**WORK REQUEST:**
Would you restate all of the entries verbatim, minus any images?

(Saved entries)

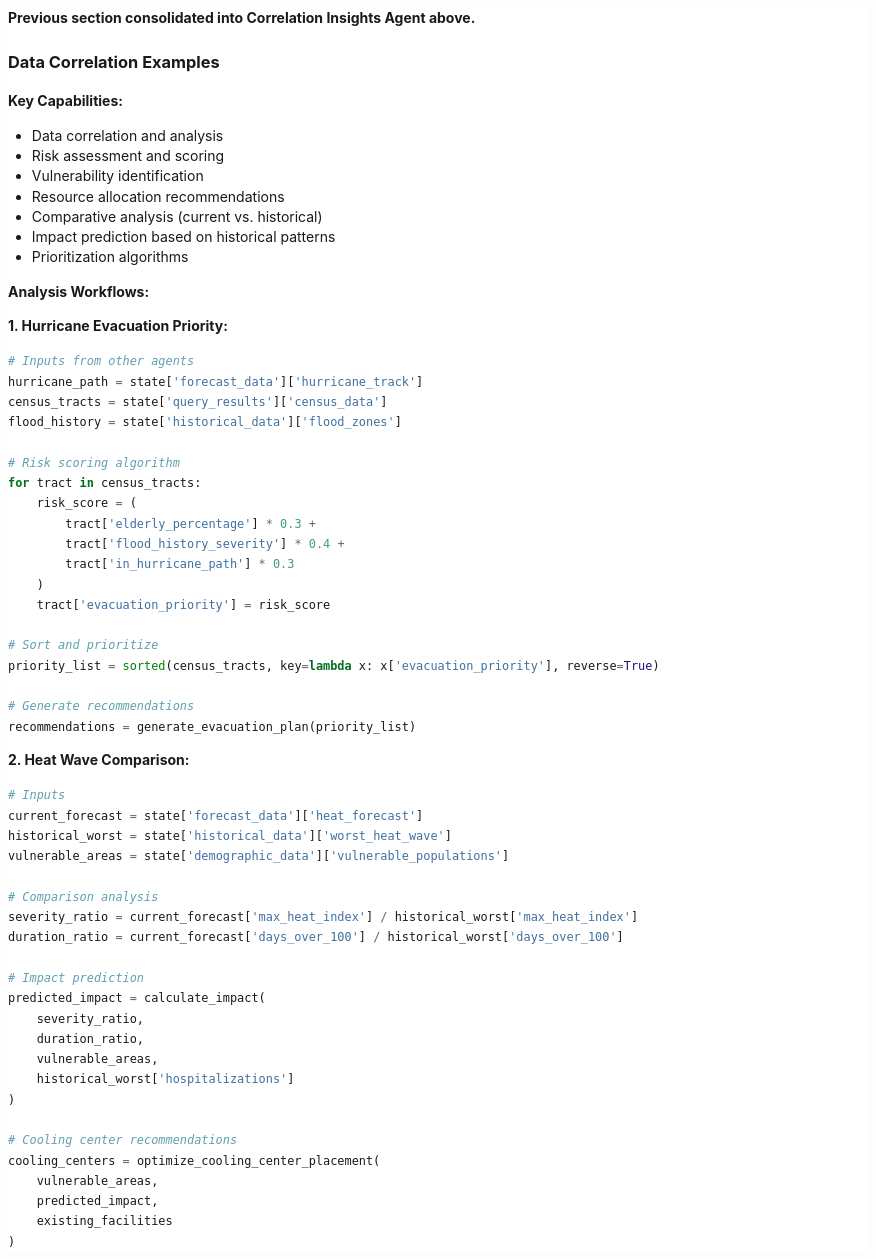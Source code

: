 **Previous section consolidated into Correlation Insights Agent above.**

### Data Correlation Examples

**Key Capabilities:**
- Data correlation and analysis
- Risk assessment and scoring
- Vulnerability identification
- Resource allocation recommendations
- Comparative analysis (current vs. historical)
- Impact prediction based on historical patterns
- Prioritization algorithms

**Analysis Workflows:**

**1. Hurricane Evacuation Priority:**
```python
# Inputs from other agents
hurricane_path = state['forecast_data']['hurricane_track']
census_tracts = state['query_results']['census_data']
flood_history = state['historical_data']['flood_zones']

# Risk scoring algorithm
for tract in census_tracts:
    risk_score = (
        tract['elderly_percentage'] * 0.3 +
        tract['flood_history_severity'] * 0.4 +
        tract['in_hurricane_path'] * 0.3
    )
    tract['evacuation_priority'] = risk_score

# Sort and prioritize
priority_list = sorted(census_tracts, key=lambda x: x['evacuation_priority'], reverse=True)

# Generate recommendations
recommendations = generate_evacuation_plan(priority_list)
```

**2. Heat Wave Comparison:**
```python
# Inputs
current_forecast = state['forecast_data']['heat_forecast']
historical_worst = state['historical_data']['worst_heat_wave']
vulnerable_areas = state['demographic_data']['vulnerable_populations']

# Comparison analysis
severity_ratio = current_forecast['max_heat_index'] / historical_worst['max_heat_index']
duration_ratio = current_forecast['days_over_100'] / historical_worst['days_over_100']

# Impact prediction
predicted_impact = calculate_impact(
    severity_ratio,
    duration_ratio,
    vulnerable_areas,
    historical_worst['hospitalizations']
)

# Cooling center recommendations
cooling_centers = optimize_cooling_center_placement(
    vulnerable_areas,
    predicted_impact,
    existing_facilities
)
```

**EXERCISE RESPONSE:**
Source code

: **Previous section consolidated into Correlation Insights Agent above.**

### Data Correlation Examples

**Key Capabilities:**
- Data correlation and analysis
- Risk assessment and scoring
- Vulnerability identification
- Resource allocation recommendations
- Comparative analysis (current vs. historical)
- Impact prediction based on historical patterns
- Prioritization algorithms

**Analysis Workflows:**

**1. Hurricane Evacuation Priority:**
```python
# Inputs from other agents
hurricane_path = state['forecast_data']['hurricane_track']
census_tracts = state['query_results']['census_data']
flood_history = state['historical_data']['flood_zones']

# Risk scoring algorithm
for tract in census_tracts:
    risk_score = (
        tract['elderly_percentage'] * 0.3 +
        tract['flood_history_severity'] * 0.4 +
        tract['in_hurricane_path'] * 0.3
    )
    tract['evacuation_priority'] = risk_score

# Sort and prioritize
priority_list = sorted(census_tracts, key=lambda x: x['evacuation_priority'], reverse=True)

# Generate recommendations
recommendations = generate_evacuation_plan(priority_list)
```

**2. Heat Wave Comparison:**
```python
# Inputs
current_forecast = state['forecast_data']['heat_forecast']
historical_worst = state['historical_data']['worst_heat_wave']
vulnerable_areas = state['demographic_data']['vulnerable_populations']

# Comparison analysis
severity_ratio = current_forecast['max_heat_index'] / historical_worst['max_heat_index']
duration_ratio = current_forecast['days_over_100'] / historical_worst['days_over_100']

# Impact prediction
predicted_impact = calculate_impact(
    severity_ratio,
    duration_ratio,
    vulnerable_areas,
    historical_worst['hospitalizations']
)

# Cooling center recommendations
cooling_centers = optimize_cooling_center_placement(
    vulnerable_areas,
    predicted_impact,
    existing_facilities
)
```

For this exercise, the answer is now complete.